The proposed 4D flow MRI uncertainty quantification method assesses velocity measurement error owing to sources including noise, intravoxel phase dispersion, and velocity aliasing. This method enables rigorous comparison of 4D flow MRI datasets obtained in longitudinal studies, across patient populations, and with different MRI systems.
提出一种自动方法,用于估计每个体素中 4D 流 MRI 速度测量的不确定性。引入速度距离(VD)度量作为一种新的 4D 流 MRI 速度测量质量的度量,它是测量速度与局部误差分布之间的统计距离。

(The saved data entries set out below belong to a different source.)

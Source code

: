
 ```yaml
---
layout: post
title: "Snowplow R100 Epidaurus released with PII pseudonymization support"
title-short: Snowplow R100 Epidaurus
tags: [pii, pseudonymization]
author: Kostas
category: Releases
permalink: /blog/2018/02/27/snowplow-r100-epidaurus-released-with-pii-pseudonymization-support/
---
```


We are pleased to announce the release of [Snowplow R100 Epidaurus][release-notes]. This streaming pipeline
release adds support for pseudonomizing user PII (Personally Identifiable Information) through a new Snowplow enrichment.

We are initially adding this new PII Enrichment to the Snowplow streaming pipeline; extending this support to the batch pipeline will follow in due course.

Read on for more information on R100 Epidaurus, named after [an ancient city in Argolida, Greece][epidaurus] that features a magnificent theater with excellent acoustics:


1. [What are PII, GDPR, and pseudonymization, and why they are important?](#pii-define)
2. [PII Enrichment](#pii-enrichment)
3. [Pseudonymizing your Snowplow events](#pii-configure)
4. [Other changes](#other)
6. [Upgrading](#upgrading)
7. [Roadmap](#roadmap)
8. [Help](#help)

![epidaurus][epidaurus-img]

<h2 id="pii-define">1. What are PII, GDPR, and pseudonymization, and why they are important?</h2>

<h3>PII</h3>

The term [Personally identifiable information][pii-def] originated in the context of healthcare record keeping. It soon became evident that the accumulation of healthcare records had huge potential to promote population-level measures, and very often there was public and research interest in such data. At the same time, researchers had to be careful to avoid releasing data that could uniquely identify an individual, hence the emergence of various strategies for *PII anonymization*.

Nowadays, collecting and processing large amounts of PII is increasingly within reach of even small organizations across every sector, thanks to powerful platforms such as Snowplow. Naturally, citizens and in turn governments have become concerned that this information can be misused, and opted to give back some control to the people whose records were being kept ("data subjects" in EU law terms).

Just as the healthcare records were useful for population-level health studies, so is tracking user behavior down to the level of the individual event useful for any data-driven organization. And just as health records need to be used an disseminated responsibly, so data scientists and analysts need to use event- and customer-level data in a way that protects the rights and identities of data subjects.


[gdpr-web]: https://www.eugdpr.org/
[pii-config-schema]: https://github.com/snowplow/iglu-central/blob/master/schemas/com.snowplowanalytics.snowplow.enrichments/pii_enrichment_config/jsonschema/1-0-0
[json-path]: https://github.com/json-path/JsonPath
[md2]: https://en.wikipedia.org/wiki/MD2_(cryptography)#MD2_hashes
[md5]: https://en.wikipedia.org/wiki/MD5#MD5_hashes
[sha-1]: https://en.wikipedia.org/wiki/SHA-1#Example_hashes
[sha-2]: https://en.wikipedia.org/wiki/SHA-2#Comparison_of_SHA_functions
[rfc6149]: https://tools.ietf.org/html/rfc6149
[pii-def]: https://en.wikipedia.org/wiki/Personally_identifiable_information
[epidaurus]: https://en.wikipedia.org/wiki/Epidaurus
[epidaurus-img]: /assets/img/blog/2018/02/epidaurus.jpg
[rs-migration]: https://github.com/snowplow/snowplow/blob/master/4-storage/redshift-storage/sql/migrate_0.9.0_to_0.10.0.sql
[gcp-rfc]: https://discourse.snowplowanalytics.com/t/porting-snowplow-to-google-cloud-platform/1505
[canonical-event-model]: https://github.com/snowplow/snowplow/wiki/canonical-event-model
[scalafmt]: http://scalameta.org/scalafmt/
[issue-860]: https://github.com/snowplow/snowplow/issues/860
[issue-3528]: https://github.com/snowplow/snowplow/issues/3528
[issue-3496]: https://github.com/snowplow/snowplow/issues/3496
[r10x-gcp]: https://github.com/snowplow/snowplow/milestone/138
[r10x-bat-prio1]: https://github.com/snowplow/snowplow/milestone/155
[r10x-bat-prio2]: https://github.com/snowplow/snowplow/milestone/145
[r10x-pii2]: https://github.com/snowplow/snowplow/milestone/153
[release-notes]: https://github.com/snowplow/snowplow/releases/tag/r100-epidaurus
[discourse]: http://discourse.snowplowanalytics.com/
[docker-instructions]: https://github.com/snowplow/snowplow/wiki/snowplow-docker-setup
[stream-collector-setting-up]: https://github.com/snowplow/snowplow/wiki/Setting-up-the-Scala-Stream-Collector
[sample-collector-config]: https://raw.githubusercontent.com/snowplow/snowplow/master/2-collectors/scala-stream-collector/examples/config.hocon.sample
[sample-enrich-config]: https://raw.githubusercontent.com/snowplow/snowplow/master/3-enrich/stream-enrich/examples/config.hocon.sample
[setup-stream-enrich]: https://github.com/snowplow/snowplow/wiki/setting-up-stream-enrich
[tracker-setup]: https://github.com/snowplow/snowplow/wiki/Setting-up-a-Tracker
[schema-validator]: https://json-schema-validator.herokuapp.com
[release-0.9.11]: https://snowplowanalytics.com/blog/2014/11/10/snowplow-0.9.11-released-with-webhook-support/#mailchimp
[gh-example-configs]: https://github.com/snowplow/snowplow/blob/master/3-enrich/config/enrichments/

该方法使用质量守恒来评估局部速度误差方差和标准化均值差异(SDM)速度,以估计速度误差相关性。VD 被评估为局部速度测量值与局部误差分布之间的马氏距离。该不确定性模型在不同的流分辨率和噪声水平下进行了综合验证和体外测试。VD 的应用在两个体内胸血管 4D 流数据集上得到了演示。
合成结果表明,所提出的不确定性量化方法对各种速度与噪声比的混淆区域敏感,并评估了四点和六点采集的速度误差相关性,相关误差在 3.2%或以下。体外结果表明,该方法对空间分辨率、venc 设置、部分体积效应和相位缠绕误差源敏感。将 VD 应用于评估主动脉中的体内 4D 流 MRI 表明,随着对比剂的给药和收缩期血流的增加,测量速度质量的预期增加。
所提出的 4D 流 MRI 不确定性量化方法评估了由于噪声、体素内相位分散和速度混淆等来源引起的速度测量误差。该方法能够对纵向研究、不同患者群体和不同 MRI 系统获得的 4D 流 MRI 数据集进行严格比较。